◆ Problem
Every line below that holds the string "they" should be copied out.
--- Given data Enclosed Below ---
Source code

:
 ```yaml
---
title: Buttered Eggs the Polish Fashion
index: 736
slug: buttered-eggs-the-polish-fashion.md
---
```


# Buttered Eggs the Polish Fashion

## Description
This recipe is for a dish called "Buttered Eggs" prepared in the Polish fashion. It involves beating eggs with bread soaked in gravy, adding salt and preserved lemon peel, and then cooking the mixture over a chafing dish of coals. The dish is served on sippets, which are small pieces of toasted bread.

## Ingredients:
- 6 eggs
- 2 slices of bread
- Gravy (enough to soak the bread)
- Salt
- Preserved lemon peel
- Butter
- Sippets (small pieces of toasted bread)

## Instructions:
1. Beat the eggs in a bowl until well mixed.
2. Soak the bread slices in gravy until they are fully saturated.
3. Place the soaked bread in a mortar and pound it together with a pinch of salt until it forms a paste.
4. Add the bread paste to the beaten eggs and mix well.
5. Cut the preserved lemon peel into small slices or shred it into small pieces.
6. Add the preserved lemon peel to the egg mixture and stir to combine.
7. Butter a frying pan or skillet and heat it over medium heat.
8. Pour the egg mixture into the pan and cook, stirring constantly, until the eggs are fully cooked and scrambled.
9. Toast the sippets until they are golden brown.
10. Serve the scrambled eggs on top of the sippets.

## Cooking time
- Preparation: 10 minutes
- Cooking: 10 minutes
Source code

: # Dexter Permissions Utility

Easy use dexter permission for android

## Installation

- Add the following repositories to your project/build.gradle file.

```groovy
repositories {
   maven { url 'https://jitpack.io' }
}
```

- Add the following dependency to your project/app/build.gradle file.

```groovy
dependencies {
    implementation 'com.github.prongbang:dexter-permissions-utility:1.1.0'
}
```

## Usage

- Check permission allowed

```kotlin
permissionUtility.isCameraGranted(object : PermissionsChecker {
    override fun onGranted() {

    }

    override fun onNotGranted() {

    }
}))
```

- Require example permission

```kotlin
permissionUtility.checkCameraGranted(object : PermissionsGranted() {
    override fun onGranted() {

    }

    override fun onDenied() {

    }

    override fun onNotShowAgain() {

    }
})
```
--- End of Enclosed Given data ---
◆ Output of the task
2. Soak the bread slices in gravy until they are fully saturated.
9. Toast the sippets until they are golden brown.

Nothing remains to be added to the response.